Start of RECORDS TO PROCESS

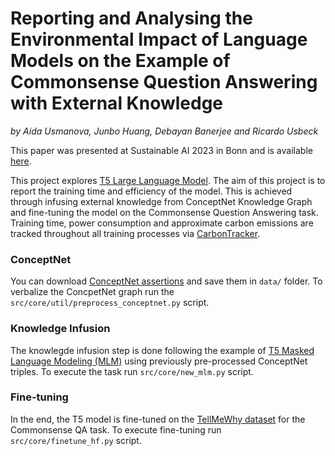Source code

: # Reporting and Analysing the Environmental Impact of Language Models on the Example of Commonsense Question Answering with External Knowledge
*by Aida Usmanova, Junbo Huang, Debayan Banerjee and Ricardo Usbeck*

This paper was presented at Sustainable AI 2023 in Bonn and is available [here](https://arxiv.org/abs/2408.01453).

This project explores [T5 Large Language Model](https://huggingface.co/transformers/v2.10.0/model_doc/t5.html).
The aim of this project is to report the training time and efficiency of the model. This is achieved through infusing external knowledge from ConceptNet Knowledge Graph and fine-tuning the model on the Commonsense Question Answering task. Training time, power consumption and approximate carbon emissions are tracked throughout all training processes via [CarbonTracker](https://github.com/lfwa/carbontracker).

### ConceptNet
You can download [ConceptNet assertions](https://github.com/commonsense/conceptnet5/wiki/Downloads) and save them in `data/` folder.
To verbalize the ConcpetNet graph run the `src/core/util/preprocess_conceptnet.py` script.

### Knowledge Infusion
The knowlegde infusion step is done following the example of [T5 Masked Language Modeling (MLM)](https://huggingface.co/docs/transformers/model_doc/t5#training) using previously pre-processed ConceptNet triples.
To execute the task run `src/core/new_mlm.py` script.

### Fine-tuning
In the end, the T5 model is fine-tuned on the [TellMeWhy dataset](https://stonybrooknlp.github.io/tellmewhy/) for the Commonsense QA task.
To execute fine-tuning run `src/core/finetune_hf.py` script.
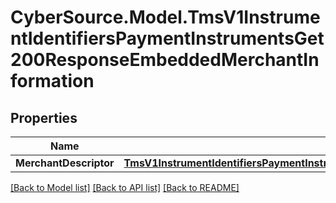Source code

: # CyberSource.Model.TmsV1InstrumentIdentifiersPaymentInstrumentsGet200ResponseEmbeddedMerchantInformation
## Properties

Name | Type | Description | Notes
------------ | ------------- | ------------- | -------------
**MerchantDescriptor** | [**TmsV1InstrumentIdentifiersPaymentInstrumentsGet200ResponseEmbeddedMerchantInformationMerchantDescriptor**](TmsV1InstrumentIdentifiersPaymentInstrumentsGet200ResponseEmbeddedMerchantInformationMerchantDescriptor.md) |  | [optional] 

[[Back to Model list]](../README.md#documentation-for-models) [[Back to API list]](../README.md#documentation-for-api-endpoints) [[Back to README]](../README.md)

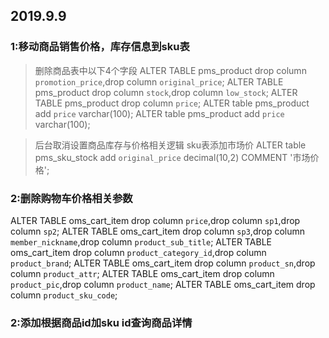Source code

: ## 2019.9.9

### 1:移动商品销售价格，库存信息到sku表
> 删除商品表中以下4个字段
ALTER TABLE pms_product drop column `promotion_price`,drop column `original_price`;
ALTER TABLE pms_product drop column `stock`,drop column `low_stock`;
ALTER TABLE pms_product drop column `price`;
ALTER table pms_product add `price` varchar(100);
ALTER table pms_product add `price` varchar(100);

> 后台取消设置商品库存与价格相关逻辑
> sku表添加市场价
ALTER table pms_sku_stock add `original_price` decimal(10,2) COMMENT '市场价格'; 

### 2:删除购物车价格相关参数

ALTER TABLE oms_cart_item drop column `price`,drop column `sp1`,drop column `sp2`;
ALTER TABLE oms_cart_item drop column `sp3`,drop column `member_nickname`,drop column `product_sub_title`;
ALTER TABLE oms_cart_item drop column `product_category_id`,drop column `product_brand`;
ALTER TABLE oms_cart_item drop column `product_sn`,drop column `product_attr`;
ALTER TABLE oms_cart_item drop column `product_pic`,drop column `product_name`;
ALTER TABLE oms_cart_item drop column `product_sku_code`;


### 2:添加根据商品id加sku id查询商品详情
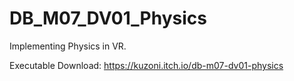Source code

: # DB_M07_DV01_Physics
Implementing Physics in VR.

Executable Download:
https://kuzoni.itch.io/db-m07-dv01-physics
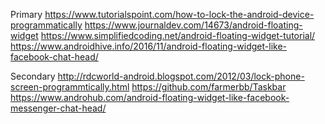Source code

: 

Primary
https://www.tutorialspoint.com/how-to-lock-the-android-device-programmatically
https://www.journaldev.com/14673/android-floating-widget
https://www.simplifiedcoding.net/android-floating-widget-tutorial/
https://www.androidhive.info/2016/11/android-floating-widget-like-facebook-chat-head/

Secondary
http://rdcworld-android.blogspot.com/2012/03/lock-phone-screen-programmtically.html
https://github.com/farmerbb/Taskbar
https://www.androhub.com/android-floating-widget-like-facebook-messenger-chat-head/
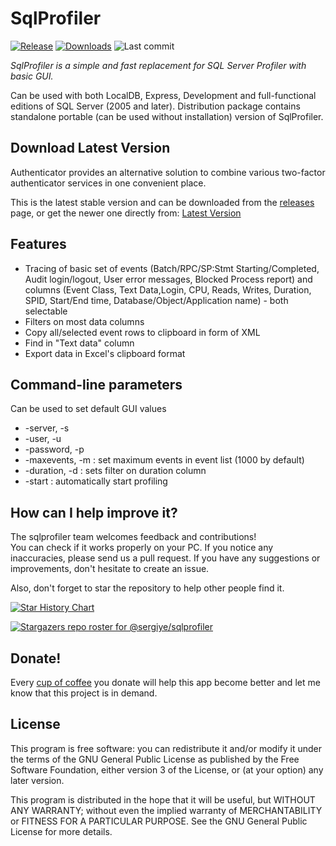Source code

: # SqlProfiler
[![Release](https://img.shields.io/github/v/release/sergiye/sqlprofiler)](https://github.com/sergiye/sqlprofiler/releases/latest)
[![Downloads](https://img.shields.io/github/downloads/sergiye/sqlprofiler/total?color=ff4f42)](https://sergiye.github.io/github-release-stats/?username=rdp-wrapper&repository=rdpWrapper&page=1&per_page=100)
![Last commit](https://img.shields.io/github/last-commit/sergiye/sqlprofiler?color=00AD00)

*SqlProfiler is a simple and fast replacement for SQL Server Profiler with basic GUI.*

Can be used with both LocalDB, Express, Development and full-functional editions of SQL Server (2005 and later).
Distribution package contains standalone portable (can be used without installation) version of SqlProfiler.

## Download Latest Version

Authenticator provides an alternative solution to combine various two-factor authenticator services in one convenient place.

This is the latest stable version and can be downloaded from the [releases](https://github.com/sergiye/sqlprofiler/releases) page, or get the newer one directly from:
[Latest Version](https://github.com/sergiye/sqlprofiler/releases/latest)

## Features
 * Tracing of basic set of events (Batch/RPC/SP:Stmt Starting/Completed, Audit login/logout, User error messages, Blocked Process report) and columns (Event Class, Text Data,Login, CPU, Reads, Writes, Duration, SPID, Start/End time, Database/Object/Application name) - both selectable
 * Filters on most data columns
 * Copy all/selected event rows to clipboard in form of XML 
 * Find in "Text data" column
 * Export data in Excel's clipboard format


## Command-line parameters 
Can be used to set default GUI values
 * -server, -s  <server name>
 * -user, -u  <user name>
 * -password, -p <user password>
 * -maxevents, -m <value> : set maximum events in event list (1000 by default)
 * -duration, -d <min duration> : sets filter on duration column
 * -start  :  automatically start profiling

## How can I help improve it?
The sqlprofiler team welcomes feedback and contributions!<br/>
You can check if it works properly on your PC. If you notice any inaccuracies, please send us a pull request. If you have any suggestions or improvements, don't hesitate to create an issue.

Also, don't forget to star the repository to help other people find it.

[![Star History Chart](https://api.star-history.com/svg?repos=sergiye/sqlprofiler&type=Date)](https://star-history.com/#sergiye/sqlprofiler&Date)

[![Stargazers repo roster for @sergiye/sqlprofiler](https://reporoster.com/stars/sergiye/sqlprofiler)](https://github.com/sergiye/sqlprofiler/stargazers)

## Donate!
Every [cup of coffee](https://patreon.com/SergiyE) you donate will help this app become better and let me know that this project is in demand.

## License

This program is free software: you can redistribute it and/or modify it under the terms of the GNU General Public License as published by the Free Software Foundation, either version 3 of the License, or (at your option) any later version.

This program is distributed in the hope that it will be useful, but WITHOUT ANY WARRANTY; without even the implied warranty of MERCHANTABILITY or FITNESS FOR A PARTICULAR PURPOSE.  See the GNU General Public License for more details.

End of RECORDS TO PROCESS

TASK TO COMPLETE | The whole listing, pictures excluded, should be output exactly.

EXERCISE SOLUTION |
Source code

: # Reporting and Analysing the Environmental Impact of Language Models on the Example of Commonsense Question Answering with External Knowledge
*by Aida Usmanova, Junbo Huang, Debayan Banerjee and Ricardo Usbeck*

This paper was presented at Sustainable AI 2023 in Bonn and is available [here](https://arxiv.org/abs/2408.01453).

This project explores [T5 Large Language Model](https://huggingface.co/transformers/v2.10.0/model_doc/t5.html).
The aim of this project is to report the training time and efficiency of the model. This is achieved through infusing external knowledge from ConceptNet Knowledge Graph and fine-tuning the model on the Commonsense Question Answering task. Training time, power consumption and approximate carbon emissions are tracked throughout all training processes via [CarbonTracker](https://github.com/lfwa/carbontracker).

### ConceptNet
You can download [ConceptNet assertions](https://github.com/commonsense/conceptnet5/wiki/Downloads) and save them in `data/` folder.
To verbalize the ConcpetNet graph run the `src/core/util/preprocess_conceptnet.py` script.

### Knowledge Infusion
The knowlegde infusion step is done following the example of [T5 Masked Language Modeling (MLM)](https://huggingface.co/docs/transformers/model_doc/t5#training) using previously pre-processed ConceptNet triples.
To execute the task run `src/core/new_mlm.py` script.

### Fine-tuning
In the end, the T5 model is fine-tuned on the [TellMeWhy dataset](https://stonybrooknlp.github.io/tellmewhy/) for the Commonsense QA task.
To execute fine-tuning run `src/core/finetune_hf.py` script.
Source code

: # CyberSource.Model.TmsV1InstrumentIdentifiersPaymentInstrumentsGet200ResponseEmbeddedMerchantInformation
## Properties

Name | Type | Description | Notes
------------ | ------------- | ------------- | -------------
**MerchantDescriptor** | [**TmsV1InstrumentIdentifiersPaymentInstrumentsGet200ResponseEmbeddedMerchantInformationMerchantDescriptor**](TmsV1InstrumentIdentifiersPaymentInstrumentsGet200ResponseEmbeddedMerchantInformationMerchantDescriptor.md) |  | [optional] 

[[Back to Model list]](../README.md#documentation-for-models) [[Back to API list]](../README.md#documentation-for-api-endpoints) [[Back to README]](../README.md)

Source code

: ## 2019.9.9

### 1:移动商品销售价格，库存信息到sku表
> 删除商品表中以下4个字段
ALTER TABLE pms_product drop column `promotion_price`,drop column `original_price`;
ALTER TABLE pms_product drop column `stock`,drop column `low_stock`;
ALTER TABLE pms_product drop column `price`;
ALTER table pms_product add `price` varchar(100);
ALTER table pms_product add `price` varchar(100);

> 后台取消设置商品库存与价格相关逻辑
> sku表添加市场价
ALTER table pms_sku_stock add `original_price` decimal(10,2) COMMENT '市场价格'; 

### 2:删除购物车价格相关参数

ALTER TABLE oms_cart_item drop column `price`,drop column `sp1`,drop column `sp2`;
ALTER TABLE oms_cart_item drop column `sp3`,drop column `member_nickname`,drop column `product_sub_title`;
ALTER TABLE oms_cart_item drop column `product_category_id`,drop column `product_brand`;
ALTER TABLE oms_cart_item drop column `product_sn`,drop column `product_attr`;
ALTER TABLE oms_cart_item drop column `product_pic`,drop column `product_name`;
ALTER TABLE oms_cart_item drop column `product_sku_code`;


### 2:添加根据商品id加sku id查询商品详情
Source code

: # DB_M07_DV01_Physics
Implementing Physics in VR.

Executable Download:
https://kuzoni.itch.io/db-m07-dv01-physics
Source code

: 

Primary
https://www.tutorialspoint.com/how-to-lock-the-android-device-programmatically
https://www.journaldev.com/14673/android-floating-widget
https://www.simplifiedcoding.net/android-floating-widget-tutorial/
https://www.androidhive.info/2016/11/android-floating-widget-like-facebook-chat-head/

Secondary
http://rdcworld-android.blogspot.com/2012/03/lock-phone-screen-programmtically.html
https://github.com/farmerbb/Taskbar
https://www.androhub.com/android-floating-widget-like-facebook-messenger-chat-head/
Source code

: # SqlProfiler
[![Release](https://img.shields.io/github/v/release/sergiye/sqlprofiler)](https://github.com/sergiye/sqlprofiler/releases/latest)
[![Downloads](https://img.shields.io/github/downloads/sergiye/sqlprofiler/total?color=ff4f42)](https://sergiye.github.io/github-release-stats/?username=rdp-wrapper&repository=rdpWrapper&page=1&per_page=100)
![Last commit](https://img.shields.io/github/last-commit/sergiye/sqlprofiler?color=00AD00)

*SqlProfiler is a simple and fast replacement for SQL Server Profiler with basic GUI.*

Can be used with both LocalDB, Express, Development and full-functional editions of SQL Server (2005 and later).
Distribution package contains standalone portable (can be used without installation) version of SqlProfiler.

## Download Latest Version

Authenticator provides an alternative solution to combine various two-factor authenticator services in one convenient place.

This is the latest stable version and can be downloaded from the [releases](https://github.com/sergiye/sqlprofiler/releases) page, or get the newer one directly from:
[Latest Version](https://github.com/sergiye/sqlprofiler/releases/latest)

## Features
 * Tracing of basic set of events (Batch/RPC/SP:Stmt Starting/Completed, Audit login/logout, User error messages, Blocked Process report) and columns (Event Class, Text Data,Login, CPU, Reads, Writes, Duration, SPID, Start/End time, Database/Object/Application name) - both selectable
 * Filters on most data columns
 * Copy all/selected event rows to clipboard in form of XML 
 * Find in "Text data" column
 * Export data in Excel's clipboard format


## Command-line parameters 
Can be used to set default GUI values
 * -server, -s  <server name>
 * -user, -u  <user name>
 * -password, -p <user password>
 * -maxevents, -m <value> : set maximum events in event list (1000 by default)
 * -duration, -d <min duration> : sets filter on duration column
 * -start  :  automatically start profiling

## How can I help improve it?
The sqlprofiler team welcomes feedback and contributions!<br/>
You can check if it works properly on your PC. If you notice any inaccuracies, please send us a pull request. If you have any suggestions or improvements, don't hesitate to create an issue.

Also, don't forget to star the repository to help other people find it.

[![Star History Chart](https://api.star-history.com/svg?repos=sergiye/sqlprofiler&type=Date)](https://star-history.com/#sergiye/sqlprofiler&Date)

[![Stargazers repo roster for @sergiye/sqlprofiler](https://reporoster.com/stars/sergiye/sqlprofiler)](https://github.com/sergiye/sqlprofiler/stargazers)

## Donate!
Every [cup of coffee](https://patreon.com/SergiyE) you donate will help this app become better and let me know that this project is in demand.

## License

This program is free software: you can redistribute it and/or modify it under the terms of the GNU General Public License as published by the Free Software Foundation, either version 3 of the License, or (at your option) any later version.

This program is distributed in the hope that it will be useful, but WITHOUT ANY WARRANTY; without even the implied warranty of MERCHANTABILITY or FITNESS FOR A PARTICULAR PURPOSE.  See the GNU General Public License for more details.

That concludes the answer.